I've been reading threads like this one but any of them seems to work for my case. I'm trying to parallelize the following toy example to fill a Numpy array inside a for loop using Multiprocessing in Python:
import numpy as np
from multiprocessing import Pool
import time
def func1(x, y=1):
return x**2 + y
def func2(n, parallel=False):
my_array = np.zeros((n))
# Parallelized version:
if parallel:
pool = Pool(processes=6)
for idx, val in enumerate(range(1, n+1)):
result = pool.apply_async(func1, [val])
my_array[idx] = result.get()
# Not parallelized version:
for i in range(1, n+1):
my_array[i-1] = func1(i)
return my_array
def main():
start = time.time()
my_array = func2(60000)
end = time.time()
print("Normal time: {}\n".format(end-start))
start_parallel = time.time()
my_array_parallelized = func2(60000, parallel=True)
end_parallel = time.time()
print("Time based on multiprocessing: {}".format(end_parallel-start_parallel))
if __name__ == '__main__':
The lines in the code based on Multiprocessing seem to work and give you the right results. However, it takes far longer than the non parallelized version. Here is the output of both versions:
[2.00000e+00 5.00000e+00 1.00000e+01 ... 3.59976e+09 3.59988e+09
Normal time: 0.01605963706970215
[2.00000e+00 5.00000e+00 1.00000e+01 ... 3.59976e+09 3.59988e+09
Time based on multiprocessing: 2.8775112628936768
My intuition tells me that it should be a better way of capturing results from pool.apply_async(). What am I doing wrong? What is the most efficient way to accomplish this? Thx.
Creating processes is expensive. On my machine it take at leas several hundred of microsecond per process created. Moreover, the multiprocessing module copy the data to be computed between process and then gather the results from the process pool. This inter-process communication is very slow too. The problem is that your computation is trivial and can be done very quickly, likely much faster than all the introduced overhead. The multiprocessing module is only useful when you are dealing with quite small datasets and perform intensive computation (compared to the amount of computed data).

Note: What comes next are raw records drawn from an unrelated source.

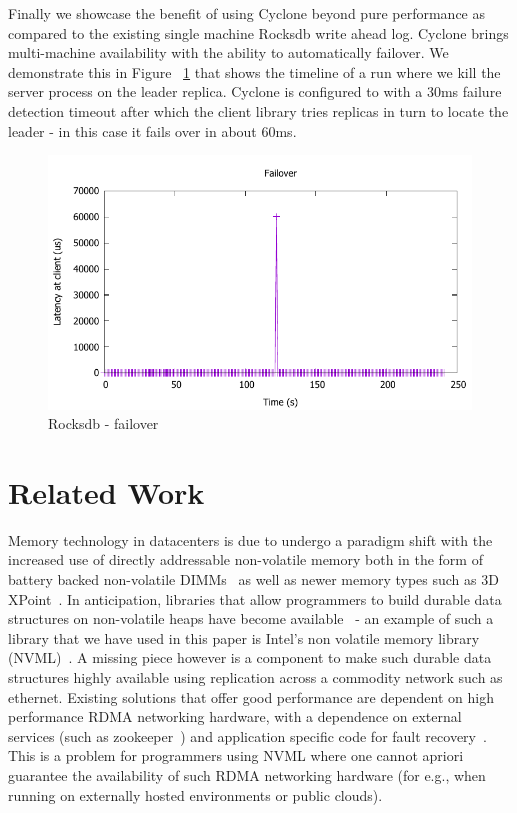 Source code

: \documentclass[10pt, preprint, nonatbib]{sigplanconf}
\begin{document}
Finally we showcase the benefit of using Cyclone beyond pure performance as
compared to the existing single machine Rocksdb write ahead log. Cyclone brings
multi-machine availability with the ability to automatically failover. We
demonstrate this in Figure ~\ref{fig:timeline} that shows the timeline of a run
where we kill the server process on the leader replica. Cyclone is configured to
with a 30ms failure detection timeout after which the client library tries
replicas in turn to locate the leader - in this case it fails over in about
60ms.

\begin{figure}
\includegraphics[scale=0.6]{results2/failover.pdf}
\caption{Rocksdb - failover}
\label{fig:timeline}
\end{figure}


\section{Related Work}
Memory technology in datacenters is due to undergo a paradigm shift with the
increased use of directly addressable non-volatile memory both in the form of
battery backed non-volatile DIMMs~\cite{farm} as well as newer memory types such
as 3D XPoint~\cite{pmfs, bpfs}. In anticipation, libraries that allow
programmers to build durable data structures on non-volatile heaps have become
available~\cite{mnemosyne, nvheaps, cdds} - an example of such a library that we
have used in this paper is Intel's non volatile memory library
(NVML)~\cite{nvml}. A missing piece however is a component to make such durable
data structures highly available using replication across a commodity network
such as ethernet. Existing solutions that offer good performance are dependent
on high performance RDMA networking hardware, with a dependence on external
services (such as zookeeper~\cite{zookeeper}) and application specific code for
fault recovery~\cite{farm, htm}.  This is a problem for programmers using NVML
where one cannot apriori guarantee the availability of such RDMA networking
hardware (for e.g., when running on externally hosted environments or public
clouds).
\end{document}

Hopefully, when it comes to numericals computations using Numpy, there is a simple and fast way to parallelize your application: the Numba JIT. Numba can parallelize a code if you explicitly use parallel structures (parallel=True
and prange
). It uses threads and not heavy processes that are working in shared memory. Numba can overcome the GIL if your code does not deal with native types and Numpy arrays instead of pure Python dynamic object (lists, big integers, classes, etc.). Here is an example:
import numpy as np
import numba as nb
import time
def func1(x, y=1):
return x**2 + y
@nb.njit('float64[:](int64)', parallel=True)
def func2(n):
my_array = np.zeros(n)
for i in nb.prange(1, n+1):
my_array[i-1] = func1(i)
return my_array
def main():
start = time.time()
my_array = func2(60000)
end = time.time()
print("Numba time: {}\n".format(end-start))
if __name__ == '__main__':
Because Numba compiles the code at runtime, it is able to fully optimize the loop to a no-op resulting in a time close to 0 second in this case.